Pagador de promesas

¿Por qué nos encomendamos a un ente superior? ¿Por qué nos sentimos tan vulnerables, tan pequeños, tan insuficientes? ¿Por qué buscamos más allá de nuestros ámbitos las respuestas a nuestras grandes preguntas existenciales? ¿No decían que el hombre era la medida de todas las cosas? Pienso en todo eso mientras subo la Loma de la Cruz, en Holguín. La pendiente es ardua, los escalones altos y heterogéneos. El sol castiga. Ahora mismo me pregunto qué demonios hago subiendo esta loma a pie si podía haberla remontado en carro. Lo asumiré como el viaje a La Meca, primera y última vez que la subo. Estoy agotado. Pienso y pienso y pienso en las interrogantes universales porque no quiero pensar en el acto mismo que estoy asumiendo. Y además, porque unos metros más arriba está escalando un señor algo entrado en años, con una botella de ron en la cabeza. Primero pensé que era una atracción circense, pero después me doy cuenta de que el acto tiene otro matiz: hay cierto hieratismo, una vocación ritual. No hay dudas: el hombre es un pagador de promesas. Sabrá Dios con qué deidad se ha comprometido. Sabrá Dios cuál habrá sido la demanda. Sabrá Dios hasta qué punto fue satisfecha. Lo que nos consta es que este hombre se ha tomado el extraordinario trabajo de subir centenares de escalones con el añadido de llevar una botella llena sobre la cabeza, una botella que no toca nunca, que no acomoda, que mantiene en precario equilibrio moviéndose lentamente, aparatosamente, como si en eso le fuera la vida.

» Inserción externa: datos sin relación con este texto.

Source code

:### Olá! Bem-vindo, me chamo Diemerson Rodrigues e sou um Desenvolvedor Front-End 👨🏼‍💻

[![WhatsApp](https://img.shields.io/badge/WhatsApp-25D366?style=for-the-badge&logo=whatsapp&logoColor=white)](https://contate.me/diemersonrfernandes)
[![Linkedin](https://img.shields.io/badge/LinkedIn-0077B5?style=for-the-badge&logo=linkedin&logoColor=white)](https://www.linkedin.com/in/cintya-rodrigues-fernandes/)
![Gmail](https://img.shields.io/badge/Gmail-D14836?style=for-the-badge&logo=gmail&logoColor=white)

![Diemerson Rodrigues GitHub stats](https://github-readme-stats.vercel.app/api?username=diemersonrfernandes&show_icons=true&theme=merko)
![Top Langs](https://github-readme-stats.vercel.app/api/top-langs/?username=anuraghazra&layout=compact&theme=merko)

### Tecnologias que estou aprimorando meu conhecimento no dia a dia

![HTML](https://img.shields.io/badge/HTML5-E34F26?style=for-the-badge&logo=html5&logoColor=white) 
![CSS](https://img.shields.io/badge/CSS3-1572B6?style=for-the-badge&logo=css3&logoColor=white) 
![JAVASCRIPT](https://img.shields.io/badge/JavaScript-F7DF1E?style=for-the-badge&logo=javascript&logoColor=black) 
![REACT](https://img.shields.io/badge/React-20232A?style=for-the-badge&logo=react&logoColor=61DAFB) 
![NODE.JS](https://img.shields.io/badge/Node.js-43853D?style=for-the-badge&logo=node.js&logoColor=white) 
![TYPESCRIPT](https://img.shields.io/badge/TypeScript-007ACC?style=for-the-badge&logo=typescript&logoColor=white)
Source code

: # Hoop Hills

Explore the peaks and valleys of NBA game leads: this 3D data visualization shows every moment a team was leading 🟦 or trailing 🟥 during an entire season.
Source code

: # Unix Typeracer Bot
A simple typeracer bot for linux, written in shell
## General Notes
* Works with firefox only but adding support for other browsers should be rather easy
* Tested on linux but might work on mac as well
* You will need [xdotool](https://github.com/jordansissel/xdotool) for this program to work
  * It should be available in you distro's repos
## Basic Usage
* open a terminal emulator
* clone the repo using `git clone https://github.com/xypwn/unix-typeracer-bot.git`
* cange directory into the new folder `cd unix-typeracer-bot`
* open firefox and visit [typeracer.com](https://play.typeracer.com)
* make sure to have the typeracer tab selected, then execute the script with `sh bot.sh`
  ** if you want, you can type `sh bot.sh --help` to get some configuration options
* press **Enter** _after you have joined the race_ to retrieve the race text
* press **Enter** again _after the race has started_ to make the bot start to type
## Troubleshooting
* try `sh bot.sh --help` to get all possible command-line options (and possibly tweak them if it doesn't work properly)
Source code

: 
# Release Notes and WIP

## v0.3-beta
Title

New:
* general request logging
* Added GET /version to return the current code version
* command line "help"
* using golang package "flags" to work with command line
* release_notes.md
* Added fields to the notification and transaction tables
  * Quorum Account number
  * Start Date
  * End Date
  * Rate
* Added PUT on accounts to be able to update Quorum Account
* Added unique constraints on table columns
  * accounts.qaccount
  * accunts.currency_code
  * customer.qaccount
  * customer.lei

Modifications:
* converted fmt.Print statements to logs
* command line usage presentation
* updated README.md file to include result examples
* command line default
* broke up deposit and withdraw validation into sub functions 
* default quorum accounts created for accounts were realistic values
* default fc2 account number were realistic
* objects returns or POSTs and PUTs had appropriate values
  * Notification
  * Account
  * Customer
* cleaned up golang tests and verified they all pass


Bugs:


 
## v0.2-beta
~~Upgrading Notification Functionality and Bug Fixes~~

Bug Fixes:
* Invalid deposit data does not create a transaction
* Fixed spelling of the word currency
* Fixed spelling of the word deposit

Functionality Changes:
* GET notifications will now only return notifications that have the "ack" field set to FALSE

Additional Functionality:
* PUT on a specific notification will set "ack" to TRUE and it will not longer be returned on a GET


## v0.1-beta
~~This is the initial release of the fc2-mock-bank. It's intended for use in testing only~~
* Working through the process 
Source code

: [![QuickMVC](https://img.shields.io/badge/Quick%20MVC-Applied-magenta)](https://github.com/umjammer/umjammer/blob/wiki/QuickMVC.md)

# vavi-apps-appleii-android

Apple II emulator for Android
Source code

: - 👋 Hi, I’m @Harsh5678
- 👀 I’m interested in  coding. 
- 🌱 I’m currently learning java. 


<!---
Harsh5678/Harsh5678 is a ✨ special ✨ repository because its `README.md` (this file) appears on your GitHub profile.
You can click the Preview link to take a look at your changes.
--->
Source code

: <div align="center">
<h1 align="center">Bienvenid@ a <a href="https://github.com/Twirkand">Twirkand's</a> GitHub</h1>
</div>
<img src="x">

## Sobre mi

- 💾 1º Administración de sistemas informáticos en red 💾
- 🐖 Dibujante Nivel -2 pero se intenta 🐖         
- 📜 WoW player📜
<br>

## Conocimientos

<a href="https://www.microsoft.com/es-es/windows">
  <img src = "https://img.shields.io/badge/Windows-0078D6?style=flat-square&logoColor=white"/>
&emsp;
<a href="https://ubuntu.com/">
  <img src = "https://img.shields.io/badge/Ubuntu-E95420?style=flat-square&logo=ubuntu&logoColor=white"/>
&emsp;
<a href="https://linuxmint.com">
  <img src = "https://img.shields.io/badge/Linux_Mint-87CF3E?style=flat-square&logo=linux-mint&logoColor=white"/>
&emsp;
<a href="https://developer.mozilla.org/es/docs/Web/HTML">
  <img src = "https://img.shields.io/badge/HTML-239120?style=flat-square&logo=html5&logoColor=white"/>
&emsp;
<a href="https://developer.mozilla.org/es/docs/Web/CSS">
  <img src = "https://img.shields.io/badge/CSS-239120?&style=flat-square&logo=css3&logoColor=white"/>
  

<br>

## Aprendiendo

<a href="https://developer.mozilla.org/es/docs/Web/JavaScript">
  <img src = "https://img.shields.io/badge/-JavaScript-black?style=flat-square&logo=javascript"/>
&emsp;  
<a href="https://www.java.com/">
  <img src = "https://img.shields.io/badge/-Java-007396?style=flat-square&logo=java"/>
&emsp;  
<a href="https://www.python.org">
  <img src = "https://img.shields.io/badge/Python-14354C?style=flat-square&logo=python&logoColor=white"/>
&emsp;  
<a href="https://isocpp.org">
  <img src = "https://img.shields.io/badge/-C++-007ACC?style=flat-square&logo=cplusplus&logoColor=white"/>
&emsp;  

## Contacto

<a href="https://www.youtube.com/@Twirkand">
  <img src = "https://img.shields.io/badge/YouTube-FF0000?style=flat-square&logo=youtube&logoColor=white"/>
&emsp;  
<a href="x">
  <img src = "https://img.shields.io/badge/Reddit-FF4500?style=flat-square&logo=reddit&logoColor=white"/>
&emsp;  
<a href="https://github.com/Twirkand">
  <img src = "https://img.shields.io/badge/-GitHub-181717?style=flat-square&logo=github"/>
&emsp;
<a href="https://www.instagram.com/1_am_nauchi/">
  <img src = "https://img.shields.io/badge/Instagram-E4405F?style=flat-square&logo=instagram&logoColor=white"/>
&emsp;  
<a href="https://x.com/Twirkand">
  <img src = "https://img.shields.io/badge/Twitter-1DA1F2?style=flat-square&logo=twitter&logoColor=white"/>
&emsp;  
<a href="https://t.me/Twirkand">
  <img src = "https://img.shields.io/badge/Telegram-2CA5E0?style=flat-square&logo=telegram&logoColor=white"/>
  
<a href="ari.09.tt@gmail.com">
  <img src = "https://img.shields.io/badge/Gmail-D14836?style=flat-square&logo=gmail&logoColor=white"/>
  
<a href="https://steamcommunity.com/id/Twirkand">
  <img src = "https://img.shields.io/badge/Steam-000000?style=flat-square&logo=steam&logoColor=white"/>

¿Por qué la gente hace promesas tan singulares? ¿Por qué no prometen ser mejores padres, mejores hijos? ¿Por qué no se comprometen a ser mejores vecinos, mejores trabajadores, a ser más generosos o más tolerantes? ¿Por qué no prometen sembrar un árbol? Le pregunto a una señora que sube a mi lado —mantilla en la cabeza y gafas de sol—. “Es que a los santos les complacen otros tipos de homenajes”.  No pregunto más, veo que lleva una vela encendida, también va en peregrinación religiosa.  Este fenómeno de las promesas no deja de sorprenderme. ¿Por qué le complacería a una entidad celestial ver a un pobre mortal recorriendo kilómetros completos de rodillas? Suficientes sacrificios y dolores sufrimos ya de por sí, por las cosas de la vida… ¿por qué hay que tributarlos? Hay promesas y promesas, claro. La espiritualidad es un universo. Algunas son inocentes, testimonios apacibles de fe. Pero algunas son casi inhumanas. Si el santo, o el dios, o la fuerza sobrehumana precisa de sacrificios extremos, ¿no podrían por lo menos ser un poco más fructíferos? Pienso en todo eso y pensando llego a la cima. Al pie de la cruz, sobre la ciudad bullente, arden centenares de velas. Unas señoras se postran y piden en murmullos. El hombre de la botella llega por fin, abre los brazos y se arrodilla. Después hace algunas reverencias. Y lo pierdo de vista. Una muralla de curiosos lo rodea. Miran asombrados el espectáculo, porque para ellos no pasa de ser otra atracción. Quizás también lo es para los santos, vaya usted a saber.